Activity
Across the whole listing, find how many lines contain "オライリー", then write that number and nothing else.

Data in this exercise
--------------------

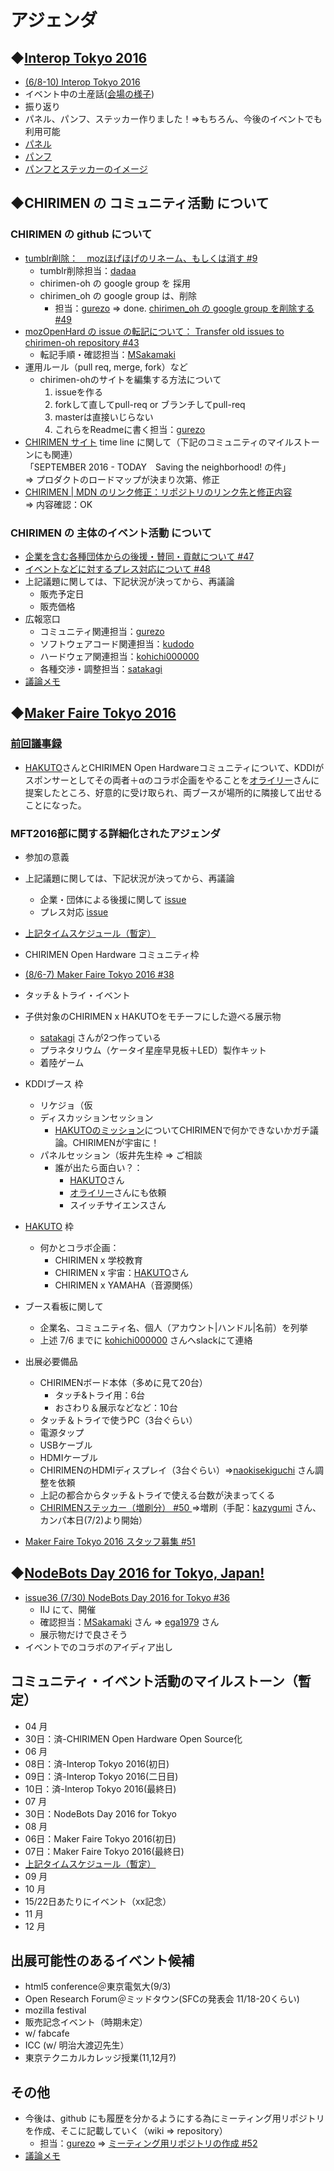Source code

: # アジェンダ

## ◆[Interop Tokyo 2016](https://is.gd/l3bscH)
* [(6/8-10) Interop Tokyo 2016](https://is.gd/xa2sCy)
* イベント中の土産話([会場の様子](https://www.facebook.com/photo.php?fbid=10207840536425744&set=gm.1403478706620351&type=3))
* 振り返り
* パネル、パンフ、ステッカー作りました！⇒もちろん、今後のイベントでも利用可能
 * [パネル](https://github.com/chirimen-oh/any-issues/files/327957/CHIRIMEN-A3.-160622.pdf)
 * [パンフ](https://github.com/chirimen-oh/any-issues/files/283835/CHIRIMEN-A5.pdf)
 * [パンフとステッカーのイメージ](https://www.facebook.com/photo.php?fbid=10207819585221977&set=gm.1403268126641409&type=3)

## ◆CHIRIMEN の コミュニティ活動 について
### CHIRIMEN の github について
* [ tumblr削除：　mozほげほげのリネーム、もしくは消す #9 ](https://is.gd/Z0D9sc)  
  * tumblr削除担当：[dadaa](https://github.com/dadaa)
  * chirimen-oh の google group を 採用
  * chirimen_oh の google group は、削除
    * 担当：[gurezo](https://github.com/gurezo) => done. [ chirimen_oh の google group を削除する #49 ](https://is.gd/EL6RbX)
* [ mozOpenHard の issue の転記について： Transfer old issues to chirimen-oh repository #43 ](https://is.gd/BSJcUJ)
  * 転記手順・確認担当：[MSakamaki](https://github.com/MSakamaki)
* 運用ルール（pull req, merge, fork）など  
  * chirimen-ohのサイトを編集する方法について
    1. issueを作る
    1. forkして直してpull-req  or  ブランチしてpull-req
    1. masterは直接いじらない
    1. これらをReadmeに書く担当：[gurezo](https://github.com/gurezo)
* [CHIRIMEN サイト](https://chirimen.org/) time line に関して（下記のコミュニティのマイルストーンにも関連）  
  「SEPTEMBER 2016 - TODAY　Saving the neighborhood! の件」  
  => プロダクトのロードマップが決まり次第、修正
* [CHIRIMEN | MDN のリンク修正：リポジトリのリンク先と修正内容](https://is.gd/4Hrpih)  
  => 内容確認：OK

### CHIRIMEN の 主体のイベント活動 について
* [ 企業を含む各種団体からの後援・賛同・貢献について #47  ](https://is.gd/y9GQVO)
* [ イベントなどに対するプレス対応について #48  ](https://is.gd/03PdBo)
* 上記議題に関しては、下記状況が決ってから、再議論
  * 販売予定日
  * 販売価格
* 広報窓口
  * コミュニティ関連担当：[gurezo](https://github.com/gurezo)
  * ソフトウェアコード関連担当：[kudodo](https://github.com/kudodo)
  * ハードウェア関連担当：[kohichi000000](https://github.com/kohichi000000)
  * 各種交渉・調整担当：[satakagi](https://github.com/satakagi)
* [議論メモ](https://public.etherpad-mozilla.org/p/chirimen-20160702)

## ◆[Maker Faire Tokyo 2016](https://is.gd/NQnLB8)
### [前回議事録](meeting-2016.06.05.md)
* [HAKUTO](http://team-hakuto.jp/index.html)さんとCHIRIMEN Open Hardwareコミュニティについて、KDDIがスポンサーとしてその両者＋αのコラボ企画をやることを[オライリー](http://www.oreilly.co.jp/index.shtml)さんに提案したところ、好意的に受け取られ、両ブースが場所的に隣接して出せることになった。

### MFT2016部に関する詳細化されたアジェンダ
* 参加の意義
* 上記議題に関しては、下記状況が決ってから、再議論
  * 企業・団体による後援に関して [issue](https://github.com/chirimen-oh/any-issues/issues/47)
  * プレス対応 [issue](https://github.com/chirimen-oh/any-issues/issues/48)
* [上記タイムスケジュール（暫定）](https://drive.google.com/open?id=18LtwfeaJXBBv7pB382Lsuvljbilr_kkLGk-EdDuuiug)
* CHIRIMEN Open Hardware コミュニティ枠
 * [ (8/6-7) Maker Faire Tokyo 2016 #38 ](https://is.gd/loOpvE)
 * タッチ＆トライ・イベント
 * 子供対象のCHIRIMEN x HAKUTOをモチーフにした遊べる展示物
   * [satakagi](https://github.com/satakagi) さんが2つ作っている
   * プラネタリウム（ケータイ星座早見板＋LED）製作キット
   * 着陸ゲーム
* KDDIブース 枠
  * リケジョ（仮
  * ディスカッションセッション
    * [HAKUTOのミッション](https://team-hakuto.jp/mission/index.html)についてCHIRIMENで何かできないかガチ議論。CHIRIMENが宇宙に！
  * パネルセッション（坂井先生枠 => ご相談
    * 誰が出たら面白い？：
      * [HAKUTO](http://team-hakuto.jp/index.html)さん
      * [オライリー](http://www.oreilly.co.jp/index.shtml)さんにも依頼
      * スイッチサイエンスさん
* [HAKUTO](http://team-hakuto.jp/index.html) 枠
  * 何かとコラボ企画：
    * CHIRIMEN x 学校教育
    * CHIRIMEN x 宇宙：[HAKUTO](http://team-hakuto.jp/index.html)さん
    * CHIRIMEN x YAMAHA（音源関係）

* ブース看板に関して
  * 企業名、コミュニティ名、個人（アカウント|ハンドル|名前）を列挙
  * 上述 7/6 までに [kohichi000000](https://github.com/kohichi000000) さんへslackにて連絡
* 出展必要備品
  * CHIRIMENボード本体（多めに見て20台）
    * タッチ&トライ用：6台
    * おさわり＆展示などなど：10台
  * タッチ＆トライで使うPC（3台ぐらい）
  * 電源タップ
  * USBケーブル
  * HDMIケーブル
  * CHIRIMENのHDMIディスプレイ（3台ぐらい）=>[naokisekiguchi](https://github.com/naokisekiguchi) さん調整を依頼
  * 上記の都合からタッチ＆トライで使える台数が決まってくる
  * [ CHIRIMENステッカー（増刷分） #50 ](https://is.gd/03PdBo)=>増刷（手配：[kazygumi](https://github.com/kazygumi) さん、カンパ本日(7/2)より開始）
* [Maker Faire Tokyo 2016 スタッフ募集 #51](https://is.gd/nzAYLT)

## ◆[NodeBots Day 2016 for Tokyo, Japan!](https://is.gd/eHgYL5)
* [ issue36 (7/30) NodeBots Day 2016 for Tokyo #36 ](https://is.gd/PWuxQ4)
  * IIJ にて、開催
  * 確認担当：[MSakamaki](https://github.com/MSakamaki) さん => [ega1979](https://github.com/orgs/chirimen-oh/people/ega1979) さん
  * 展示物だけで良さそう
* イベントでのコラボのアイディア出し

## コミュニティ・イベント活動のマイルストーン（暫定）
* 04 月
 * 30日：済-CHIRIMEN Open Hardware Open Source化
* 06 月
 * 08日：済-Interop Tokyo 2016(初日)
 * 09日：済-Interop Tokyo 2016(二日目)
 * 10日：済-Interop Tokyo 2016(最終日)
* 07 月
 * 30日：NodeBots Day 2016 for Tokyo
* 08 月
 * 06日：Maker Faire Tokyo 2016(初日)
 * 07日：Maker Faire Tokyo 2016(最終日)
 * [上記タイムスケジュール（暫定）](https://drive.google.com/open?id=18LtwfeaJXBBv7pB382Lsuvljbilr_kkLGk-EdDuuiug)
* 09 月
* 10 月
 * 15/22日あたりにイベント（xx記念）
* 11 月
* 12 月

## 出展可能性のあるイベント候補
* html5 conference＠東京電気大(9/3)
* Open Research Forum＠ミッドタウン(SFCの発表会 11/18-20くらい)
* mozilla festival
* 販売記念イベント（時期未定）
* w/ fabcafe
* ICC (w/ 明治大渡辺先生）
* 東京テクニカルカレッジ授業(11,12月?)

## その他
* 今後は、github にも履歴を分かるようにする為にミーティング用リポジトリを作成、そこに記載していく（wiki => repository）
  * 担当：[gurezo](https://github.com/gurezo) => [ ミーティング用リポジトリの作成 #52 ](https://is.gd/FyDLSn)
* [議論メモ](https://public.etherpad-mozilla.org/p/chirimen-20160702)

--------------------

Output of the exercise
2